Continued adoption of color and graphics output in business;

 

   

Advancements in electronic movement of information, driving a continued shift in pages away from centralized commercial printing to distributed printing by end users when and where it is convenient to do so;

 

   

Continued convergence between printers, scanners, copiers and fax machines into single, integrated multifunction and all-in-one devices;

 

   

Increasing ability of multi-function printing devices to integrate into process workflow solutions and enterprise content management systems;

 

   

Continued digitization of information and the electronic distribution of information, driving the explosive growth of unstructured digital information, such as office documents, emails, web pages and image files;

 

   

Customer desire to have a third party manage their output environment;

 

   

Ongoing emphasis on improving business process efficiency and driving costs out of the organization by better managing enterprise content and associated processes;

 

   

Increasing need to capture, manage and access content from any location or any device, including mobile access and mobile workflow participation, while ensuring content security; and

 

   

Growing desire to unify structured data in business systems with unstructured digital content to make the unstructured content more valuable and actionable within business functions.

As a result of these market trends, Lexmark has growth opportunities in monochrome and color laser printers and MFPs and business inkjet AIOs, managed print services, as well as fleet management, ECM, BPM, and DOM software and solutions.

Color and MFP devices continue to represent a more significant portion of the laser market. The Company’s management believes that these trends will continue. Industry pricing pressure is partially offset by the tendency of customers to purchase higher value color and MFP devices and optional paper handling and finishing features. Customers are also purchasing more print and document and process management software solutions and services to optimize their document-related processes and infrastructure in order to improve productivity and cost.

Inkjet based products within the distributed printing market historically have served customers in the consumer market, but there is an increasing trend toward inkjet products being designed for the office environment. Customers are increasingly seeking productivity-related features that are found in inkjet multifunction products designed for office use such as wireless and ethernet connectivity, automatic document feeders and duplex capabilities, as well as access to web-based applications to automate print and document related work functions. This trend represents an opportunity for the Company to pursue revenue growth opportunities with its inkjet products and solutions targeted at business market segments.

While profit margins on printers and MFPs have been negatively affected by competitive pricing pressure, supplies sales are higher margin and recurring.
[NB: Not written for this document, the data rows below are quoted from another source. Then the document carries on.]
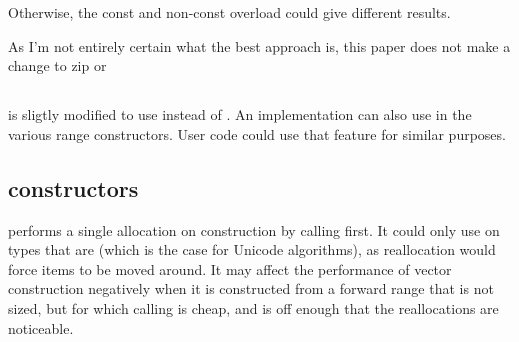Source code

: \documentclass{wg21}
\begin{document}
Otherwise, the const and non-const overload could give different results.

As I'm not entirely certain what the best approach is, this paper does not make a change to zip or 

\subsection{}

 is sligtly modified to use  instead of .
An implementation can also use  in the various range constructors.
User code could use that feature for similar purposes.


\subsection{ constructors}

 performs a single allocation on construction by calling  first.
It could only use  on types that are  (which is the case for Unicode algorithms), as reallocation would force items to be moved around.
It may affect the performance of vector construction negatively when it is constructed from a forward range that is not sized, but for which calling  is cheap, and  is off enough that the reallocations are noticeable.
\end{document}
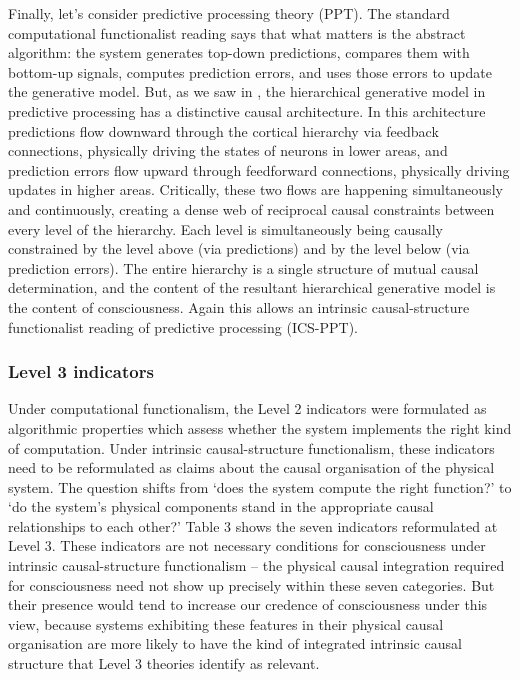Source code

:\documentclass[11pt, a4paper, onecolumn, gdm]{google}
\begin{document}
Finally, let's consider predictive processing theory (PPT).
The standard computational functionalist reading says that what matters is the abstract algorithm: the system generates top-down predictions, compares them with bottom-up signals, computes prediction errors, and uses those errors to update the generative model.
But, as we saw in , the hierarchical generative model in predictive processing has a distinctive causal architecture.
In this architecture predictions flow downward through the cortical hierarchy via feedback connections, physically driving the states of neurons in lower areas, and prediction errors flow upward through feedforward connections, physically driving updates in higher areas.
Critically, these two flows are happening simultaneously and continuously, creating a dense web of reciprocal causal constraints between every level of the hierarchy.
Each level is simultaneously being causally constrained by the level above (via predictions) and by the level below (via prediction errors).
The entire hierarchy is a single structure of mutual causal determination, and the content of the resultant hierarchical generative model is the content of consciousness.
Again this allows an intrinsic causal-structure functionalist reading of predictive processing (ICS-PPT).

\subsubsection*{Level 3 indicators}\label{level-3-indicators}

Under computational functionalism, the Level 2 indicators were formulated as algorithmic properties which assess whether the system implements the right kind of computation.
Under intrinsic causal-structure functionalism, these indicators need to be reformulated as claims about the causal organisation of the physical system.
The question shifts from `does the system compute the right function?' to `do the system's physical components stand in the appropriate causal relationships to each other?'
Table 3 shows the seven indicators reformulated at Level 3.
These indicators are not necessary conditions for consciousness under intrinsic causal-structure functionalism -- the physical causal integration required for consciousness need not show up precisely within these seven categories.
But their presence would tend to increase our credence of consciousness under this view, because systems exhibiting these features in their physical causal organisation are more likely to have the kind of integrated intrinsic causal structure that Level 3 theories identify as relevant.
\end{document}
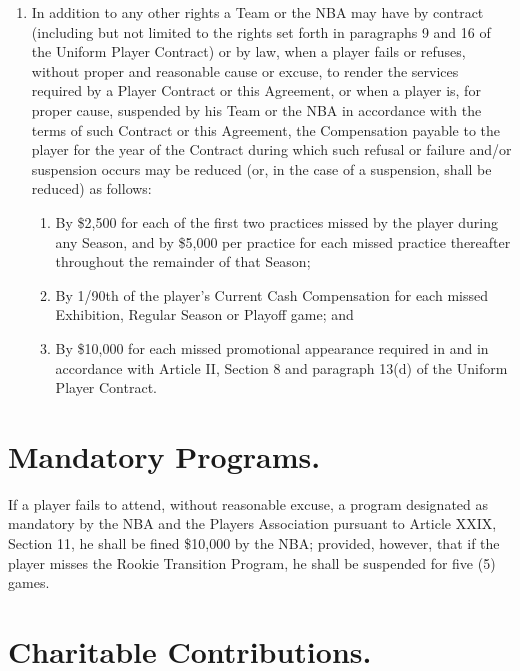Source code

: \documentclass[
]{book}
\providecommand{\tightlist}{%
  \setlength{\itemsep}{0pt}\setlength{\parskip}{0pt}}
\begin{document}
\begin{enumerate}
\def\labelenumi{(\alph{enumi})}
\tightlist
\item
  In addition to any other rights a Team or the NBA may have by contract (including but not limited to the rights set forth in paragraphs 9 and 16 of the Uniform Player Contract) or by law, when a player fails or refuses, without proper and reasonable cause or excuse, to render the services required by a Player Contract or this Agreement, or when a player is, for proper cause, suspended by his Team or the NBA in accordance with the terms of such Contract or this Agreement, the Compensation payable to the player for the year of the Contract during which such refusal or failure and/or suspension occurs may be reduced (or, in the case of a suspension, shall be reduced) as follows:

  \begin{enumerate}
  \def\labelenumii{(\roman{enumii})}
  \tightlist
  \item
    By \$2,500 for each of the first two practices missed by the player during any Season, and by \$5,000 per practice for each missed practice thereafter throughout the remainder of that Season;
  \item
    By 1/90th of the player's Current Cash Compensation for each missed Exhibition, Regular Season or Playoff game; and
  \item
    By \$10,000 for each missed promotional appearance required in and in accordance with Article II, Section 8 and paragraph 13(d) of the Uniform Player Contract.
  \end{enumerate}
\end{enumerate}

\hypertarget{mandatory-programs.}{%
\section{Mandatory Programs.}\label{mandatory-programs.}}

If a player fails to attend, without reasonable excuse, a program designated as mandatory by the NBA and the Players Association pursuant to Article XXIX, Section 11, he shall be fined \$10,000 by the NBA; provided, however, that if the player misses the Rookie Transition Program, he shall be suspended for five (5) games.

\hypertarget{charitable-contributions.}{%
\section{Charitable Contributions.}\label{charitable-contributions.}}
\end{document}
In general, as the printing industry matures and printer and copier-based product markets converge, the Company’s management expects competitive pressures on product prices to continue.

Lexmark’s dot matrix printers include mature products that require little ongoing investment. The Company expects that the market for these products will continue to decline, and has implemented a strategy to continue to offer high-quality products while managing cost to maximize cash flow and profit.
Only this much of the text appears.